In the records below, find every line with the word "array" and copy it.
%%
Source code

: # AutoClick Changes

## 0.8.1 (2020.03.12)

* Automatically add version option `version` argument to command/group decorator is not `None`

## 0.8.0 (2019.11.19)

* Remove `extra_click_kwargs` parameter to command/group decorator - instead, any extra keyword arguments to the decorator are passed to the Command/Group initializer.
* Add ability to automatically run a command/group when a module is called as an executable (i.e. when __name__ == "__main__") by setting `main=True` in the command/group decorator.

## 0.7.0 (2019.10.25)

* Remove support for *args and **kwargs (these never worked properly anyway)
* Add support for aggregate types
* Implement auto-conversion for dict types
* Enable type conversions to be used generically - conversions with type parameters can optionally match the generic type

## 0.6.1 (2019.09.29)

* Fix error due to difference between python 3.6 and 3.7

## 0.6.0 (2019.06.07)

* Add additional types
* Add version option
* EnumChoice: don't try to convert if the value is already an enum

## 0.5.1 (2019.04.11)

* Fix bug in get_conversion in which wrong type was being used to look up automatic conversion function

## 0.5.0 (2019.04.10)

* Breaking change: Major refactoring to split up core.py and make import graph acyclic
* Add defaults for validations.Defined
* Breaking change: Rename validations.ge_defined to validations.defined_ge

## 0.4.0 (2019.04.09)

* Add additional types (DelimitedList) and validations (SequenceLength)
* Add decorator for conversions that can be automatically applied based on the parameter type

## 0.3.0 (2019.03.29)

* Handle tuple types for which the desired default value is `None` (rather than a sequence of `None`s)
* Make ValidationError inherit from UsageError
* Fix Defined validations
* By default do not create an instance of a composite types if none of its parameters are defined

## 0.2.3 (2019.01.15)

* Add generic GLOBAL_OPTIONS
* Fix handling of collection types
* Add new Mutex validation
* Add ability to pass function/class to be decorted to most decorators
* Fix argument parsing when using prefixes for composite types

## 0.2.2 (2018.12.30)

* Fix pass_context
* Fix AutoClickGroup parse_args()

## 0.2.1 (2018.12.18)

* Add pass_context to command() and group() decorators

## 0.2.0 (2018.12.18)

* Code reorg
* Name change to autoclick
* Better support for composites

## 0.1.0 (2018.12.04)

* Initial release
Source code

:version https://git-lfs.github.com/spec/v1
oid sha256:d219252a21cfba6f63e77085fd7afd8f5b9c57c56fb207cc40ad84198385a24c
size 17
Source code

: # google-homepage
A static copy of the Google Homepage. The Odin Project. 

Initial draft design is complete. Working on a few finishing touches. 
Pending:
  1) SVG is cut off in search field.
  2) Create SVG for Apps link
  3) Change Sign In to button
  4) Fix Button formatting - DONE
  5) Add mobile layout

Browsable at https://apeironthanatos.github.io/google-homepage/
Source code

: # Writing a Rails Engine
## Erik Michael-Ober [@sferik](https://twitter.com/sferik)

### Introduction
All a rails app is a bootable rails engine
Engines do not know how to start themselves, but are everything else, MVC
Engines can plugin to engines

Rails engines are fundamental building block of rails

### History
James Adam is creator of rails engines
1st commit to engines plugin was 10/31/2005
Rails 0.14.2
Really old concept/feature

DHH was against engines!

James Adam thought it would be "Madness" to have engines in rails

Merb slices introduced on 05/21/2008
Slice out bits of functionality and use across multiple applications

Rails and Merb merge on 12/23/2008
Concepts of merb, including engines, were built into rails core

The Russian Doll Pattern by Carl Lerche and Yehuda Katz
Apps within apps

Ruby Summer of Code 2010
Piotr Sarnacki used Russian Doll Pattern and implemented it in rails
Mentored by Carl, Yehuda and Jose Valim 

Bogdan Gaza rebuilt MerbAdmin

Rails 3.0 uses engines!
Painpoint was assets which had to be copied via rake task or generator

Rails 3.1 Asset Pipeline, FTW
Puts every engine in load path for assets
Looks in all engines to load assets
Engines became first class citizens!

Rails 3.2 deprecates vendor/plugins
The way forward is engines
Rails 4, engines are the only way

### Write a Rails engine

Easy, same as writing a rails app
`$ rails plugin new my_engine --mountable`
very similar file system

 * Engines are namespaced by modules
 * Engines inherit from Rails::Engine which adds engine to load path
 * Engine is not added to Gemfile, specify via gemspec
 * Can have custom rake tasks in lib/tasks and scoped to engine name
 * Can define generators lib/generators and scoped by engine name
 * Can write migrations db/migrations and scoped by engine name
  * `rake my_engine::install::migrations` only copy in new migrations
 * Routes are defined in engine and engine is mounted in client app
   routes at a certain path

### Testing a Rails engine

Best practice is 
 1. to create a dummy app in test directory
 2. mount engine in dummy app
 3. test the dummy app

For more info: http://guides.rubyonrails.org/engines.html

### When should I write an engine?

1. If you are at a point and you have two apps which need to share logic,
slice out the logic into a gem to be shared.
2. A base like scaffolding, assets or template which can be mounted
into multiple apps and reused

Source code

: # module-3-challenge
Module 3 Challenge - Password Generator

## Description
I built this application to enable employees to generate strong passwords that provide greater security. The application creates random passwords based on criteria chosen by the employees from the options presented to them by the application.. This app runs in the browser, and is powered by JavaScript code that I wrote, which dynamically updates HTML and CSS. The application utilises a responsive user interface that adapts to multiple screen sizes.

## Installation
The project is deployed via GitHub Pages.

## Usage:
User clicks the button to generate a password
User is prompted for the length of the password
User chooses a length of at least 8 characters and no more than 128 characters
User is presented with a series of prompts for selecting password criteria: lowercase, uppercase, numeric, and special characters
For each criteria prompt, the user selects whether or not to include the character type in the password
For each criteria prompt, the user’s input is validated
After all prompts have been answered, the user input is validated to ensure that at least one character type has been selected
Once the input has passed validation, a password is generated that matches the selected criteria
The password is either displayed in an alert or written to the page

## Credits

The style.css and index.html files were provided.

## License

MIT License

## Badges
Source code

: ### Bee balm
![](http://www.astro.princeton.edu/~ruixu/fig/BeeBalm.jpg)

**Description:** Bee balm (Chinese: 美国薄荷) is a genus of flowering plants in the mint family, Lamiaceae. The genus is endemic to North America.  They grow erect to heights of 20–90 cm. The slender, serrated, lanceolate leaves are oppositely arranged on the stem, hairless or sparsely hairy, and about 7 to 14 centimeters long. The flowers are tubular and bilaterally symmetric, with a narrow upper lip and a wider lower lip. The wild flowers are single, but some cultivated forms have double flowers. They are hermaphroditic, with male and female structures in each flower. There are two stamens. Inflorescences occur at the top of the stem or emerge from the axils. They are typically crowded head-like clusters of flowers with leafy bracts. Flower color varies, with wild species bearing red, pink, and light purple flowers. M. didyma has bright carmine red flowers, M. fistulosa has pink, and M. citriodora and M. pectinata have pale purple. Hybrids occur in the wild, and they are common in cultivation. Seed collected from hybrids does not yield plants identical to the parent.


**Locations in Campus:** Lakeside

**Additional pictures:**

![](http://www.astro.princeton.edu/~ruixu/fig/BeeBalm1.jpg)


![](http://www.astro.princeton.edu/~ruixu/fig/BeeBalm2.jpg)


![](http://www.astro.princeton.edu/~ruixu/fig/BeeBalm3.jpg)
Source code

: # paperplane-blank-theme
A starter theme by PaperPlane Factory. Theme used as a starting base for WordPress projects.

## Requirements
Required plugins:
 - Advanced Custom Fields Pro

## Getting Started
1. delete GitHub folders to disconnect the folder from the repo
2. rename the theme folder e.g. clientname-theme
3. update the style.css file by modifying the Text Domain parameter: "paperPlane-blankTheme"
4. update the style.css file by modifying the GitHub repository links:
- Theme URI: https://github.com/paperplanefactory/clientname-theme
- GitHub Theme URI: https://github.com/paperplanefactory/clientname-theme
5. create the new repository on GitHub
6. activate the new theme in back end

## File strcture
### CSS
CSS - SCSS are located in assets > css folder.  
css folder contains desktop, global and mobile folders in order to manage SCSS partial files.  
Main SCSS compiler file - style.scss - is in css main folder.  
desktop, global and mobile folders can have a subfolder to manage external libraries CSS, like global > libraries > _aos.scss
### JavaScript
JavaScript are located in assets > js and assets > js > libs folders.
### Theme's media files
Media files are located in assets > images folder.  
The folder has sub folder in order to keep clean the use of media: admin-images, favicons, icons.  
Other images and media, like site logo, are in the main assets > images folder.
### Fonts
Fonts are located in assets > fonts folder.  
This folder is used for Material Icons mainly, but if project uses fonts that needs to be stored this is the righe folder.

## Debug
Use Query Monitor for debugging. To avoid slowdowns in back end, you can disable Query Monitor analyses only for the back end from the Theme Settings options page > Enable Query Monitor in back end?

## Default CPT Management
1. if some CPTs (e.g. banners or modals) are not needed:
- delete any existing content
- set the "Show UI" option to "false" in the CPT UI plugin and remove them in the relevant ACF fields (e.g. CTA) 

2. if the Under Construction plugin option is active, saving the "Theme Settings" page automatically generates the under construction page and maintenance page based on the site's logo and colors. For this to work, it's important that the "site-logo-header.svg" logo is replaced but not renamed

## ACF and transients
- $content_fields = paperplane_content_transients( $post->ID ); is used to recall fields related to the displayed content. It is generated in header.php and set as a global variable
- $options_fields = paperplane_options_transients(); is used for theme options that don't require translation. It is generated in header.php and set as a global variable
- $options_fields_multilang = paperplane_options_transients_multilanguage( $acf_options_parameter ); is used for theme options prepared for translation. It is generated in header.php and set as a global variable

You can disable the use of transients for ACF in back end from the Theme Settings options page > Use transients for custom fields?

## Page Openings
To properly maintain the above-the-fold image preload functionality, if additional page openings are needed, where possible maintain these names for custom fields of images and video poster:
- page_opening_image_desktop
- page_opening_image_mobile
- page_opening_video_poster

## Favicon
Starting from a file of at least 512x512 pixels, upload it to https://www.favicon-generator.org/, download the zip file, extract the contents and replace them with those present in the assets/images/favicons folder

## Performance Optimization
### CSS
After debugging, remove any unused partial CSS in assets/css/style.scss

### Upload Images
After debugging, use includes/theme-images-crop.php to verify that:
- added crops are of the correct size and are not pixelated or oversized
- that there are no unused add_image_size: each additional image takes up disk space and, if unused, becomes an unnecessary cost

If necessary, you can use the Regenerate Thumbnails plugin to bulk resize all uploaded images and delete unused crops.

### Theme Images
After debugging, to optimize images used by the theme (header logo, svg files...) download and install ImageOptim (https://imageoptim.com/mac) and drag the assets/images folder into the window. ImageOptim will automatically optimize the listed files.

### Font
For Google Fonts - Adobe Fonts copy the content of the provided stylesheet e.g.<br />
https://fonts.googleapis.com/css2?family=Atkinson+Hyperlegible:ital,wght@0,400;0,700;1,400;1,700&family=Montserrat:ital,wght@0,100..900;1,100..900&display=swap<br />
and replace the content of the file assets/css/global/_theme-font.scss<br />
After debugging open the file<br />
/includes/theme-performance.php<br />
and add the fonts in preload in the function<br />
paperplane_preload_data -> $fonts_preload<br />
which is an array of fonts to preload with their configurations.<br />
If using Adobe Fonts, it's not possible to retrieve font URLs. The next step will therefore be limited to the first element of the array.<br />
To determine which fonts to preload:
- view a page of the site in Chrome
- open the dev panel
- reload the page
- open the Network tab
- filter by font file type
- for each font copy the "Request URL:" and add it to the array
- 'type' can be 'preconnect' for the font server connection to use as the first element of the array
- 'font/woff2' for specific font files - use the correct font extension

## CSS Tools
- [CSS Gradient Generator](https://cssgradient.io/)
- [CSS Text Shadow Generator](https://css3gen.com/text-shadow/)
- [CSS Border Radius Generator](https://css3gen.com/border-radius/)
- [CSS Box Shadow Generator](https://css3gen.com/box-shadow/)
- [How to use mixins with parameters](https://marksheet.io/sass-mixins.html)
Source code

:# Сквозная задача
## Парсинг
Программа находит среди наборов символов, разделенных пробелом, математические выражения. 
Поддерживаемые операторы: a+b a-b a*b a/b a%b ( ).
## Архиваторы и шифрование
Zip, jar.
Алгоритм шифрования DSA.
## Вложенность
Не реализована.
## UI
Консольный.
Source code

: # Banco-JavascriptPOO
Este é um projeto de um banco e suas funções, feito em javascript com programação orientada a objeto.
%%
== Task response ==
which is an array of fonts to preload with their configurations.<br />
If using Adobe Fonts, it's not possible to retrieve font URLs. The next step will therefore be limited to the first element of the array.<br />
- for each font copy the "Request URL:" and add it to the array
- 'type' can be 'preconnect' for the font server connection to use as the first element of the array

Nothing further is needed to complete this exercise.